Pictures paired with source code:
━━━━━━

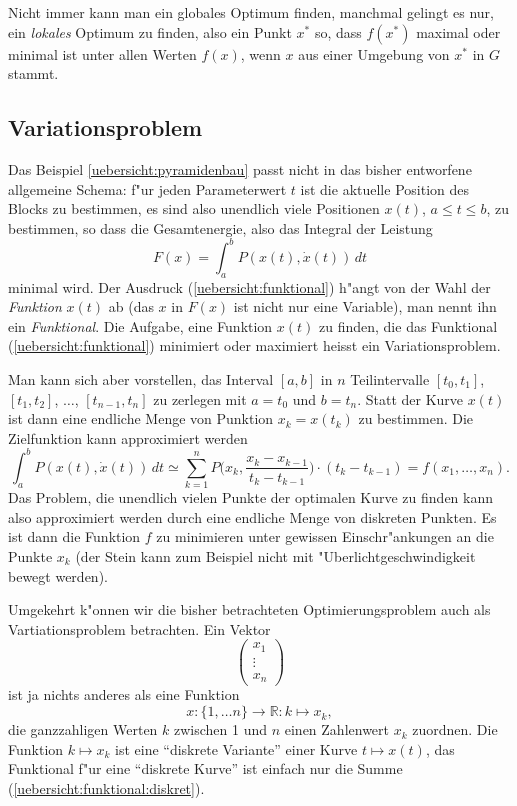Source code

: Nicht immer kann man ein globales Optimum finden, manchmal gelingt es
nur, ein {\it lokales} Optimum zu finden, also ein Punkt $x^*$ so,
dass $f(x^*)$ maximal oder minimal ist unter allen Werten $f(x)$,
wenn $x$ aus einer Umgebung von $x^*$ in $G$ stammt.

\subsection{Variationsproblem}
Das Beispiel \ref{uebersicht:pyramidenbau} passt nicht in das bisher
entworfene allgemeine Schema: f"ur jeden
Parameterwert $t$ ist die aktuelle Position des Blocks zu bestimmen,
es sind also unendlich viele Positionen $x(t)$, $a\le t\le b$, zu bestimmen, so 
dass die Gesamtenergie, also das Integral der Leistung
\begin{equation}
F(x)=
\int_{a}^{b}P(x(t),\dot x(t))\,dt
\label{uebersicht:funktional}
\end{equation}
minimal wird.
Der Ausdruck (\ref{uebersicht:funktional}) h"angt von der Wahl der
{\em Funktion} $x(t)$ ab (das $x$ in $F(x)$ ist nicht nur eine
Variable), man nennt ihn ein {\em Funktional}.
Die Aufgabe, eine Funktion $x(t)$ zu finden, die das Funktional
(\ref{uebersicht:funktional}) minimiert oder maximiert heisst
ein Variationsproblem.

Man kann sich aber vorstellen, das Interval
$[a,b]$ in $n$ Teilintervalle
$[t_0,t_1]$, $[t_1,t_2]$, $\dots$, $[t_{n-1},t_n]$ zu
zerlegen mit $a=t_0$ und $b=t_n$. Statt der Kurve
$x(t)$ ist dann eine endliche Menge von Punktion $x_k=x(t_k)$ 
zu bestimmen. Die Zielfunktion kann approximiert werden
\begin{equation}
\int_{a}^{b}P(x(t),\dot x(t))\,dt
\simeq
\sum_{k=1}^n P\biggl(x_k,\frac{x_k-x_{k-1}}{t_k-t_{k-1}}\biggr)\cdot (t_k-t_{k-1})
=f(x_1,\dots,x_n).
\label{uebersicht:funktional:diskret}
\end{equation}
Das Problem, die unendlich vielen Punkte der optimalen Kurve
zu finden kann also approximiert werden durch eine endliche Menge
von diskreten Punkten.
Es ist dann die Funktion $f$ zu minimieren
unter gewissen Einschr"ankungen an die Punkte $x_k$ (der Stein kann
zum Beispiel nicht mit "Uberlichtgeschwindigkeit bewegt werden).


Umgekehrt k"onnen wir die bisher betrachteten Optimierungsproblem auch
als Vartiationsproblem betrachten. Ein Vektor
\[
\begin{pmatrix}
x_1\\\vdots\\ x_n
\end{pmatrix}
\]
ist ja nichts anderes als eine Funktion
\[
x\colon \{1,\dots n\}\to \mathbb R: k\mapsto x_k,
\]
die ganzzahligen Werten $k$ zwischen 1 und $n$ einen Zahlenwert $x_k$
zuordnen.
Die Funktion $k\mapsto x_k$ ist eine ``diskrete Variante'' einer
Kurve $t\mapsto x(t)$, das Funktional f"ur eine ``diskrete Kurve''
ist einfach nur die Summe (\ref{uebersicht:funktional:diskret}).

━━━━━━

**What you are asked to do**
Set down the records precisely as they appear. Any picture stays out.

**Exercise response**
Source code

: Nicht immer kann man ein globales Optimum finden, manchmal gelingt es
nur, ein {\it lokales} Optimum zu finden, also ein Punkt $x^*$ so,
dass $f(x^*)$ maximal oder minimal ist unter allen Werten $f(x)$,
wenn $x$ aus einer Umgebung von $x^*$ in $G$ stammt.

\subsection{Variationsproblem}
Das Beispiel \ref{uebersicht:pyramidenbau} passt nicht in das bisher
entworfene allgemeine Schema: f"ur jeden
Parameterwert $t$ ist die aktuelle Position des Blocks zu bestimmen,
es sind also unendlich viele Positionen $x(t)$, $a\le t\le b$, zu bestimmen, so 
dass die Gesamtenergie, also das Integral der Leistung
\begin{equation}
F(x)=
\int_{a}^{b}P(x(t),\dot x(t))\,dt
\label{uebersicht:funktional}
\end{equation}
minimal wird.
Der Ausdruck (\ref{uebersicht:funktional}) h"angt von der Wahl der
{\em Funktion} $x(t)$ ab (das $x$ in $F(x)$ ist nicht nur eine
Variable), man nennt ihn ein {\em Funktional}.
Die Aufgabe, eine Funktion $x(t)$ zu finden, die das Funktional
(\ref{uebersicht:funktional}) minimiert oder maximiert heisst
ein Variationsproblem.

Man kann sich aber vorstellen, das Interval
$[a,b]$ in $n$ Teilintervalle
$[t_0,t_1]$, $[t_1,t_2]$, $\dots$, $[t_{n-1},t_n]$ zu
zerlegen mit $a=t_0$ und $b=t_n$. Statt der Kurve
$x(t)$ ist dann eine endliche Menge von Punktion $x_k=x(t_k)$ 
zu bestimmen. Die Zielfunktion kann approximiert werden
\begin{equation}
\int_{a}^{b}P(x(t),\dot x(t))\,dt
\simeq
\sum_{k=1}^n P\biggl(x_k,\frac{x_k-x_{k-1}}{t_k-t_{k-1}}\biggr)\cdot (t_k-t_{k-1})
=f(x_1,\dots,x_n).
\label{uebersicht:funktional:diskret}
\end{equation}
Das Problem, die unendlich vielen Punkte der optimalen Kurve
zu finden kann also approximiert werden durch eine endliche Menge
von diskreten Punkten.
Es ist dann die Funktion $f$ zu minimieren
unter gewissen Einschr"ankungen an die Punkte $x_k$ (der Stein kann
zum Beispiel nicht mit "Uberlichtgeschwindigkeit bewegt werden).


Umgekehrt k"onnen wir die bisher betrachteten Optimierungsproblem auch
als Vartiationsproblem betrachten. Ein Vektor
\[
\begin{pmatrix}
x_1\\\vdots\\ x_n
\end{pmatrix}
\]
ist ja nichts anderes als eine Funktion
\[
x\colon \{1,\dots n\}\to \mathbb R: k\mapsto x_k,
\]
die ganzzahligen Werten $k$ zwischen 1 und $n$ einen Zahlenwert $x_k$
zuordnen.
Die Funktion $k\mapsto x_k$ ist eine ``diskrete Variante'' einer
Kurve $t\mapsto x(t)$, das Funktional f"ur eine ``diskrete Kurve''
ist einfach nur die Summe (\ref{uebersicht:funktional:diskret}).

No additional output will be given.